Y Gododdin
Also known as: The Gododdin, Canu Aneirin (Y Gododdin)


Aneirin’s Y Gododdin is a sequence of heroic elegies mourning warriors of the Brittonic kingdom of Gododdin who feasted at Eidyn and rode to their defeat at Catraeth, likely against the Angles, preserving one of the earliest Welsh poetic voices.
Description
Y Gododdin consists of tightly wrought englynion praising and lamenting the war-band raised by Mynyddog Mwynfawr of Eidyn. After a year of feasting and gift-giving, the select company rides to Catraeth and is largely annihilated in battle—an ordeal memorialized through recurring names, formulae, and stark images of mead, iron, horses, and banners. The poem blends praise-poetry with elegy, setting exemplary courage and loyalty against the brevity of life and the ruin of war. Its language preserves archaic Brittonic features; a later manuscript witnesses multiple recensions, suggesting layered transmission and editorial shaping.
Historiography
Survives primarily in the Book of Aneirin (13th century), which contains at least two textual strata often labeled A and B recensions, indicating earlier exemplars. Scholars have long debated the historical Catraeth (frequently identified with Catterick) and the precise date of composition, though a 7th-century core is widely posited. Editorial landmarks include work by Ifor Williams and A. O. H. Jarman, who analyzed linguistic archaisms and stanzaic structure. Reception ties the poem to the wider Cynfeirdd corpus and early medieval Brittonic resistance traditions.
Date Notes
Often read as a 7th-century heroic elegy transmitted orally and written down in Old/Middle Welsh layers; preserved in the 13th-century Book of Aneirin with A/B recensions.
Major Characters
- Aneirin
- Mynyddog Mwynfawr
- Gwawrddur
Myths
- The Mustering at Din Eidyn
- The Battle of Catraeth
- The Fall of the Champions
- Aneirin’s Elegies for the Dead
Facts
- Commonly linked to a historical battle at Catraeth, often identified with Catterick in North Yorkshire.

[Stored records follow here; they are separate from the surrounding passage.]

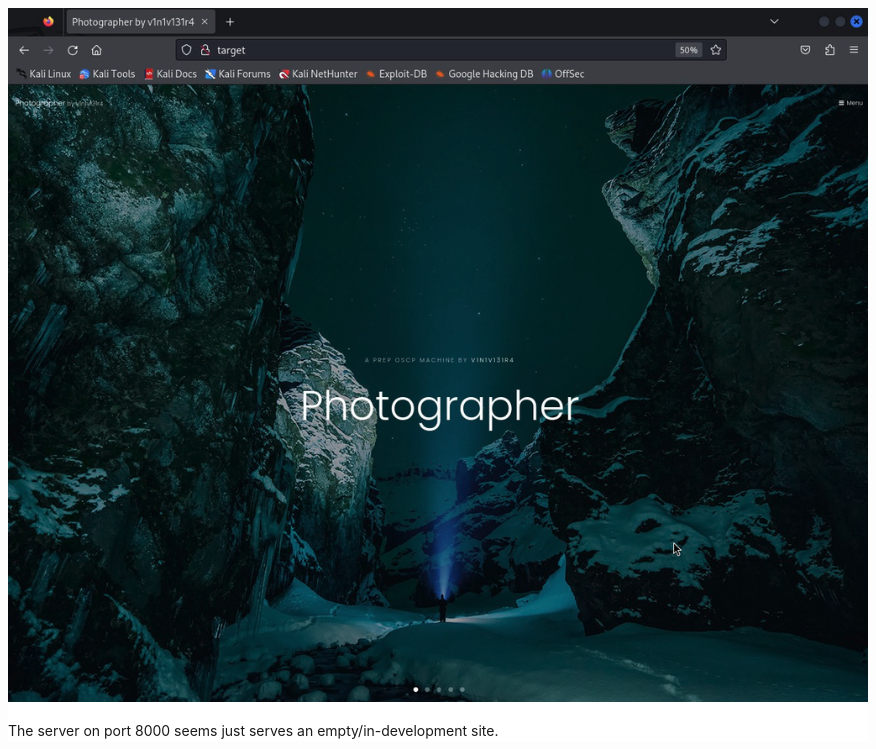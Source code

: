 ![](./assets/webserver-80.png)

The server on port 8000 seems just serves an empty/in-development site.
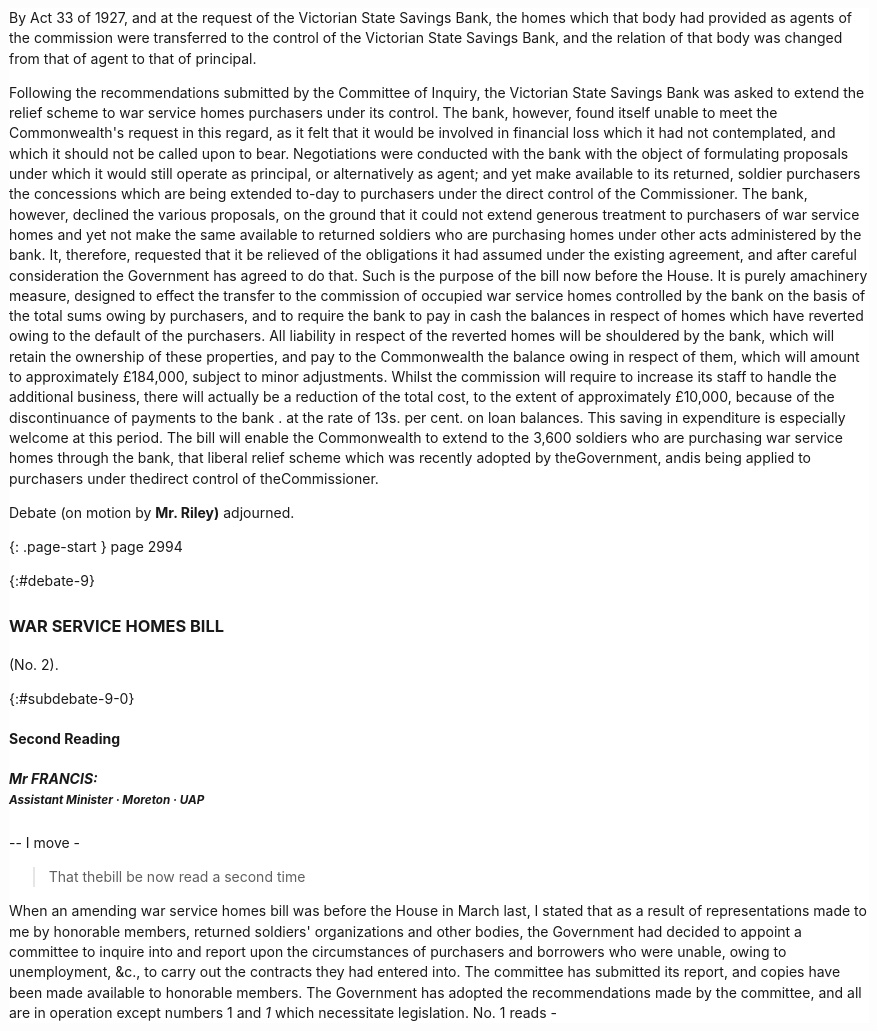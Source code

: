 By Act 33 of 1927, and at the request of the Victorian State Savings Bank, the homes which that body had provided as agents of the commission were transferred to the control of the Victorian State Savings Bank, and the relation of that body was changed from that of agent to that of principal. 

Following the recommendations submitted by the Committee of Inquiry, the Victorian State Savings Bank was asked to extend the relief scheme to war service homes purchasers under its control. The bank, however, found itself unable to meet the Commonwealth's request in this regard, as it felt that it would be involved in financial loss which it had not contemplated, and which it should not be called upon to bear. Negotiations were conducted with the bank with the object of formulating proposals under which it would still operate as principal, or alternatively as agent; and yet make available to its returned, soldier purchasers the concessions which are being extended to-day to purchasers under the direct control of the Commissioner. The bank, however, declined the various proposals, on the ground that it could not extend generous treatment to purchasers of war service homes and yet not make the same available to returned soldiers who are purchasing homes under other acts administered by the bank. It, therefore, requested that it be relieved of the obligations it had assumed under the existing agreement, and after careful consideration the Government has agreed to do that. Such is the purpose of the bill now before the House. It is purely amachinery measure, designed to effect the transfer to the commission of occupied war service homes controlled by the bank on the basis of the total sums owing by purchasers, and to require the bank to pay in cash the balances in respect of homes which have reverted owing to the default of the purchasers. All liability in respect of the reverted homes will be shouldered by the bank, which will retain the ownership of these properties, and pay to the Commonwealth the balance owing in respect of them, which will amount to approximately £184,000, subject to minor adjustments. Whilst the commission will require to increase its staff to handle the additional business, there will actually be a reduction of the total cost, to the extent of approximately £10,000, because of the discontinuance of payments to the bank . at the rate of 13s. per cent. on loan balances. This saving in expenditure is especially welcome at this period. The bill will enable the Commonwealth to extend to the 3,600 soldiers who are purchasing war service homes through the bank, that liberal relief scheme which was recently adopted by theGovernment, andis being applied to purchasers under thedirect control of theCommissioner. 

Debate (on motion by  **Mr. Riley)**  adjourned. 

{: .page-start }
page 2994

{:#debate-9}
### WAR SERVICE HOMES BILL

(No. 2). 

{:#subdebate-9-0}
#### Second Reading

##### Mr FRANCIS:<br><small class="text-muted">Assistant Minister &middot; Moreton &middot; UAP</small>

-- I move - 

  >That thebill be now read a second time 

When an amending war service homes bill was before the House in March last, I stated that as a result of representations made to me by honorable members, returned soldiers' organizations and other bodies, the Government had decided to appoint a committee to inquire into and  report upon the circumstances of purchasers and borrowers who were unable, owing to unemployment, &amp;c., to carry out the contracts they had entered into. The committee has submitted its report, and copies have been made available to honorable members. The Government has adopted the recommendations made by the committee, and all are in operation except numbers 1 and  *1*  which necessitate legislation. No. 1 reads - 
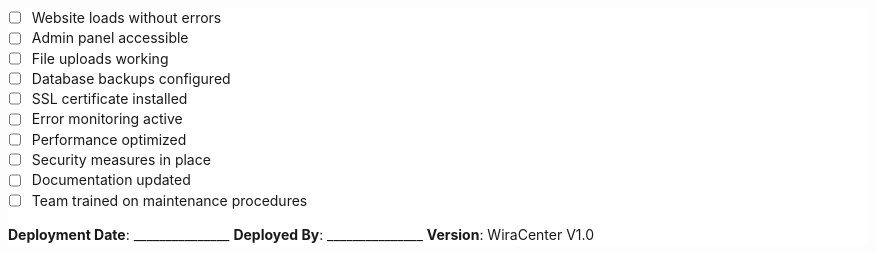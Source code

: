 - [ ] Website loads without errors
- [ ] Admin panel accessible
- [ ] File uploads working
- [ ] Database backups configured
- [ ] SSL certificate installed
- [ ] Error monitoring active
- [ ] Performance optimized
- [ ] Security measures in place
- [ ] Documentation updated
- [ ] Team trained on maintenance procedures

**Deployment Date**: _______________
**Deployed By**: _______________
**Version**: WiraCenter V1.0 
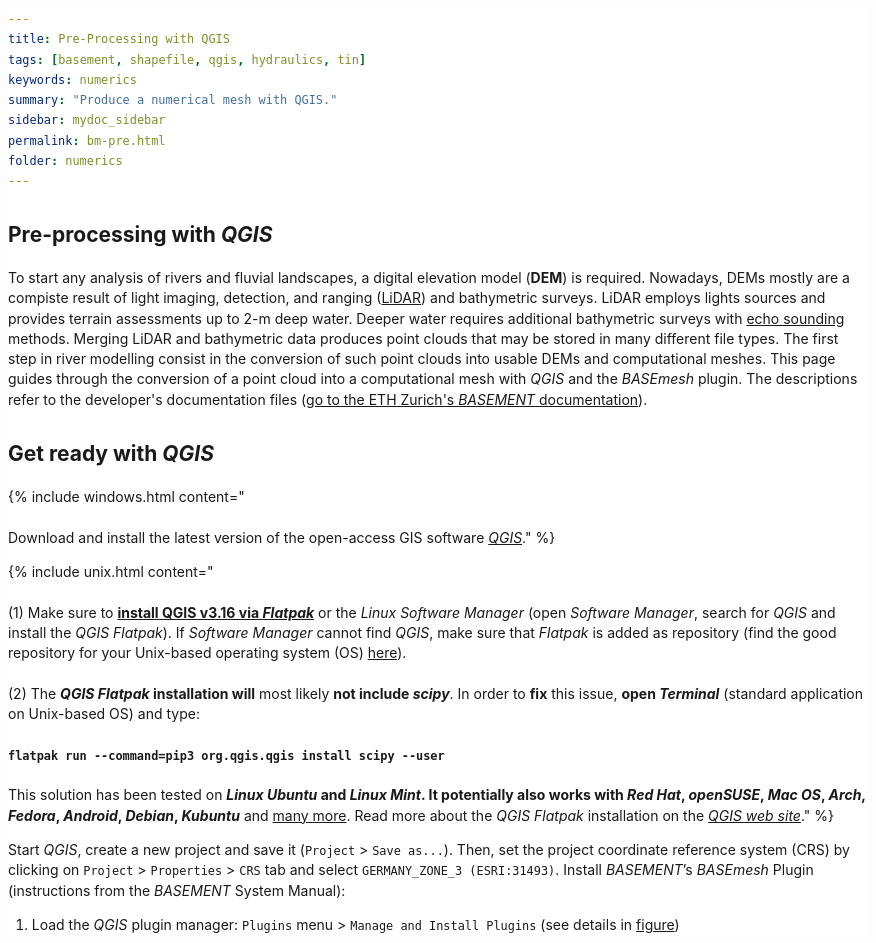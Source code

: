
 ```yaml
---
title: Pre-Processing with QGIS
tags: [basement, shapefile, qgis, hydraulics, tin]
keywords: numerics
summary: "Produce a numerical mesh with QGIS."
sidebar: mydoc_sidebar
permalink: bm-pre.html
folder: numerics
---
```


## Pre-processing with *QGIS*

To start any analysis of rivers and fluvial landscapes, a digital elevation model (**DEM**) is required. Nowadays, DEMs mostly are a compiste result of light imaging, detection, and ranging ([LiDAR](https://en.wikipedia.org/wiki/Lidar)) and bathymetric surveys. LiDAR employs lights sources and provides terrain assessments up to 2-m deep water. Deeper water requires additional bathymetric surveys with [echo sounding](https://en.wikipedia.org/wiki/Echo_sounding) methods.
Merging LiDAR and bathymetric data produces point clouds that may be stored in many different file types. The first step in river modelling consist in the conversion of such point clouds into usable DEMs and computational meshes. This page guides through the conversion of a point cloud into a computational mesh with *QGIS* and the *BASEmesh* plugin. The descriptions refer to the developer's documentation files ([go to the ETH Zurich's *BASEMENT* documentation](https://basement.ethz.ch/download/documentation/docu3.html)).


## Get ready with *QGIS*<a name="start-qgis"></a>

{% include windows.html content="<br><br>Download and install the latest version of the open-access GIS software [*QGIS*](https://www.qgis.org)." %} 

{% include unix.html content="<br><br>
(1) Make sure to [**install QGIS v3.16 via *Flatpak***](https://flathub.org/apps/details/org.qgis.qgis) or the *Linux* *Software Manager* (open *Software Manager*, search for *QGIS* and install the *QGIS Flatpak*). If *Software Manager* cannot find *QGIS*, make sure that *Flatpak* is added as repository (find the good repository for your Unix-based operating system (OS) [here](https://flatpak.org/setup/)).<br><br>
(2) The ***QGIS Flatpak* installation will** most likely **not include *scipy***. In order to **fix** this issue, **open  *Terminal*** (standard application on Unix-based OS) and type: 
<br><br>**`flatpak run --command=pip3 org.qgis.qgis install scipy --user`**<br><br>
This solution has been tested on ***Linux Ubuntu* and *Linux Mint*. It potentially also works with *Red Hat*, *openSUSE*, *Mac OS*, *Arch*, *Fedora*, *Android*, *Debian*, *Kubuntu*** and [many more](https://flatpak.org/setup/). Read more about the *QGIS Flatpak* installation on the [*QGIS web site*](https://qgis.org/en/site/forusers/alldownloads.html#flatpak)." %} 

Start *QGIS*, create a new project and save it (`Project` > `Save as...`). Then, set the project coordinate reference system (CRS) by clicking on `Project` > `Properties` > `CRS` tab and select `GERMANY_ZONE_3 (ESRI:31493)`. Install *BASEMENT*’s *BASEmesh* Plugin (instructions from the *BASEMENT* System Manual):
1. Load the *QGIS* plugin manager: `Plugins` menu > `Manage and Install Plugins` (see details in [figure](#qgis-plugins))
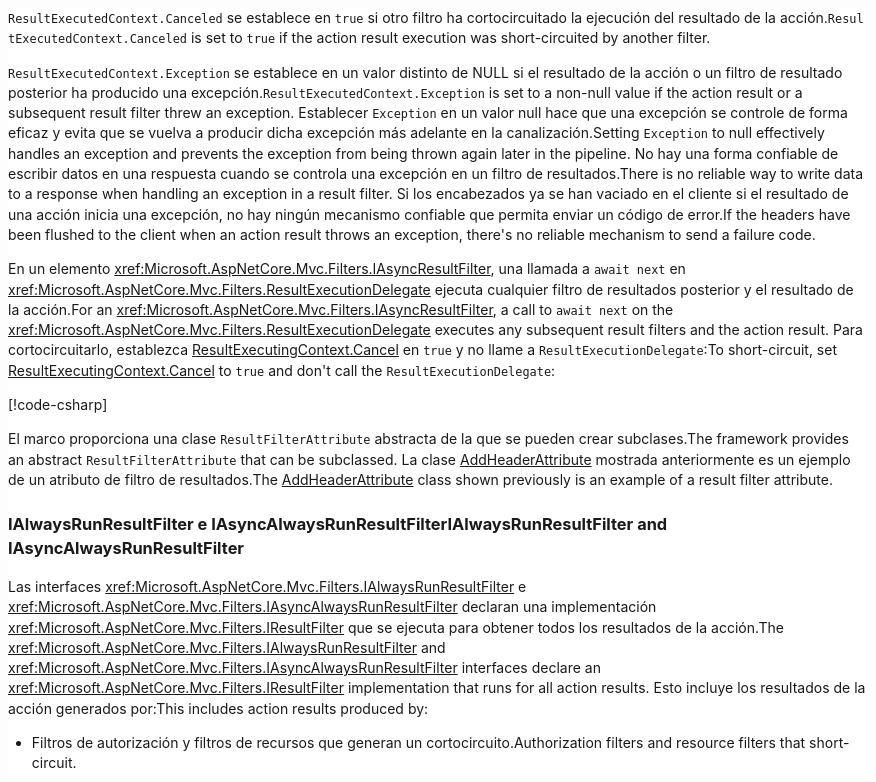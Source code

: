 <span data-ttu-id="b9be4-423">`ResultExecutedContext.Canceled` se establece en `true` si otro filtro ha cortocircuitado la ejecución del resultado de la acción.</span><span class="sxs-lookup"><span data-stu-id="b9be4-423">`ResultExecutedContext.Canceled` is set to `true` if the action result execution was short-circuited by another filter.</span></span>

<span data-ttu-id="b9be4-424">`ResultExecutedContext.Exception` se establece en un valor distinto de NULL si el resultado de la acción o un filtro de resultado posterior ha producido una excepción.</span><span class="sxs-lookup"><span data-stu-id="b9be4-424">`ResultExecutedContext.Exception` is set to a non-null value if the action result or a subsequent result filter threw an exception.</span></span> <span data-ttu-id="b9be4-425">Establecer `Exception` en un valor null hace que una excepción se controle de forma eficaz y evita que se vuelva a producir dicha excepción más adelante en la canalización.</span><span class="sxs-lookup"><span data-stu-id="b9be4-425">Setting `Exception` to null effectively handles an exception and prevents the exception from being thrown again later in the pipeline.</span></span> <span data-ttu-id="b9be4-426">No hay una forma confiable de escribir datos en una respuesta cuando se controla una excepción en un filtro de resultados.</span><span class="sxs-lookup"><span data-stu-id="b9be4-426">There is no reliable way to write data to a response when handling an exception in a result filter.</span></span> <span data-ttu-id="b9be4-427">Si los encabezados ya se han vaciado en el cliente si el resultado de una acción inicia una excepción, no hay ningún mecanismo confiable que permita enviar un código de error.</span><span class="sxs-lookup"><span data-stu-id="b9be4-427">If the headers have been flushed to the client when an action result throws an exception, there's no reliable mechanism to send a failure code.</span></span>

<span data-ttu-id="b9be4-428">En un elemento <xref:Microsoft.AspNetCore.Mvc.Filters.IAsyncResultFilter>, una llamada a `await next` en <xref:Microsoft.AspNetCore.Mvc.Filters.ResultExecutionDelegate> ejecuta cualquier filtro de resultados posterior y el resultado de la acción.</span><span class="sxs-lookup"><span data-stu-id="b9be4-428">For an <xref:Microsoft.AspNetCore.Mvc.Filters.IAsyncResultFilter>, a call to `await next` on the <xref:Microsoft.AspNetCore.Mvc.Filters.ResultExecutionDelegate> executes any subsequent result filters and the action result.</span></span> <span data-ttu-id="b9be4-429">Para cortocircuitarlo, establezca [ResultExecutingContext.Cancel](xref:Microsoft.AspNetCore.Mvc.Filters.ResultExecutingContext.Cancel) en `true` y no llame a `ResultExecutionDelegate`:</span><span class="sxs-lookup"><span data-stu-id="b9be4-429">To short-circuit, set [ResultExecutingContext.Cancel](xref:Microsoft.AspNetCore.Mvc.Filters.ResultExecutingContext.Cancel) to `true` and don't call the `ResultExecutionDelegate`:</span></span>

[!code-csharp[](./filters/3.1sample/FiltersSample/Filters/MyAsyncResponseFilter.cs?name=snippet)]

<span data-ttu-id="b9be4-430">El marco proporciona una clase `ResultFilterAttribute` abstracta de la que se pueden crear subclases.</span><span class="sxs-lookup"><span data-stu-id="b9be4-430">The framework provides an abstract `ResultFilterAttribute` that can be subclassed.</span></span> <span data-ttu-id="b9be4-431">La clase [AddHeaderAttribute](#add-header-attribute) mostrada anteriormente es un ejemplo de un atributo de filtro de resultados.</span><span class="sxs-lookup"><span data-stu-id="b9be4-431">The [AddHeaderAttribute](#add-header-attribute) class shown previously is an example of a result filter attribute.</span></span>

### <a name="ialwaysrunresultfilter-and-iasyncalwaysrunresultfilter"></a><span data-ttu-id="b9be4-432">IAlwaysRunResultFilter e IAsyncAlwaysRunResultFilter</span><span class="sxs-lookup"><span data-stu-id="b9be4-432">IAlwaysRunResultFilter and IAsyncAlwaysRunResultFilter</span></span>

<span data-ttu-id="b9be4-433">Las interfaces <xref:Microsoft.AspNetCore.Mvc.Filters.IAlwaysRunResultFilter> e <xref:Microsoft.AspNetCore.Mvc.Filters.IAsyncAlwaysRunResultFilter> declaran una implementación <xref:Microsoft.AspNetCore.Mvc.Filters.IResultFilter> que se ejecuta para obtener todos los resultados de la acción.</span><span class="sxs-lookup"><span data-stu-id="b9be4-433">The <xref:Microsoft.AspNetCore.Mvc.Filters.IAlwaysRunResultFilter> and <xref:Microsoft.AspNetCore.Mvc.Filters.IAsyncAlwaysRunResultFilter> interfaces declare an <xref:Microsoft.AspNetCore.Mvc.Filters.IResultFilter> implementation that runs for all action results.</span></span> <span data-ttu-id="b9be4-434">Esto incluye los resultados de la acción generados por:</span><span class="sxs-lookup"><span data-stu-id="b9be4-434">This includes action results produced by:</span></span>

* <span data-ttu-id="b9be4-435">Filtros de autorización y filtros de recursos que generan un cortocircuito.</span><span class="sxs-lookup"><span data-stu-id="b9be4-435">Authorization filters and resource filters that short-circuit.</span></span>
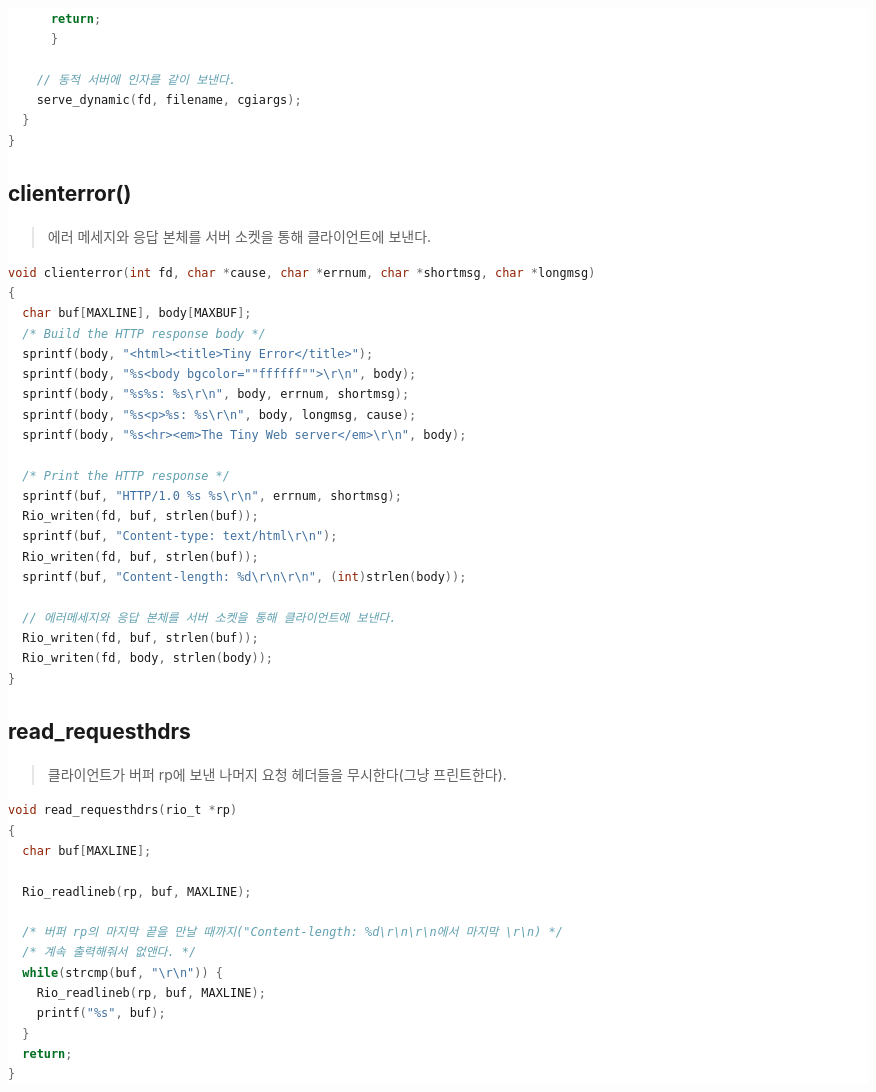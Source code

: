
 ```c
      return;
      }

    // 동적 서버에 인자를 같이 보낸다.
    serve_dynamic(fd, filename, cgiargs);
  }
}
```

## **clienterror()**

> 에러 메세지와 응답 본체를 서버 소켓을 통해 클라이언트에 보낸다.
> 

```c
void clienterror(int fd, char *cause, char *errnum, char *shortmsg, char *longmsg)
{
  char buf[MAXLINE], body[MAXBUF];
  /* Build the HTTP response body */
  sprintf(body, "<html><title>Tiny Error</title>");
  sprintf(body, "%s<body bgcolor=""ffffff"">\r\n", body);
  sprintf(body, "%s%s: %s\r\n", body, errnum, shortmsg);
  sprintf(body, "%s<p>%s: %s\r\n", body, longmsg, cause);
  sprintf(body, "%s<hr><em>The Tiny Web server</em>\r\n", body);

  /* Print the HTTP response */
  sprintf(buf, "HTTP/1.0 %s %s\r\n", errnum, shortmsg);
  Rio_writen(fd, buf, strlen(buf));
  sprintf(buf, "Content-type: text/html\r\n");
  Rio_writen(fd, buf, strlen(buf));
  sprintf(buf, "Content-length: %d\r\n\r\n", (int)strlen(body));

  // 에러메세지와 응답 본체를 서버 소켓을 통해 클라이언트에 보낸다. 
  Rio_writen(fd, buf, strlen(buf));
  Rio_writen(fd, body, strlen(body));
}
```

## **read_requesthdrs**

> 클라이언트가 버퍼 rp에 보낸 나머지 요청 헤더들을 무시한다(그냥 프린트한다).
> 

```c
void read_requesthdrs(rio_t *rp)
{
  char buf[MAXLINE];

  Rio_readlineb(rp, buf, MAXLINE);

  /* 버퍼 rp의 마지막 끝을 만날 때까지("Content-length: %d\r\n\r\n에서 마지막 \r\n) */
  /* 계속 출력해줘서 없앤다. */
  while(strcmp(buf, "\r\n")) {
    Rio_readlineb(rp, buf, MAXLINE);
    printf("%s", buf);
  }
  return;
}
```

- Preserves early Brittonic/Welsh poetic diction and the englyn tradition.
- Centers on a picked war-band said to have feasted for a year before battle.
- Survives in a 13th-century manuscript but likely derives from a 7th-century core.
- Frequently interpreted as elegiac praise-poetry rather than a continuous narrative.
- Contains a famous comparative allusion to Arthur as a measure of heroism.
- Associated with the kingdom of Gododdin, based around Eidyn (later Edinburgh).
- Textual layers (A/B) suggest scribal redaction and composite transmission.
- Aneirin is the traditional author and speaker, embodying the bardic witness.
- Forms part of the early Welsh Cynfeirdd corpus alongside the Book of Taliesin.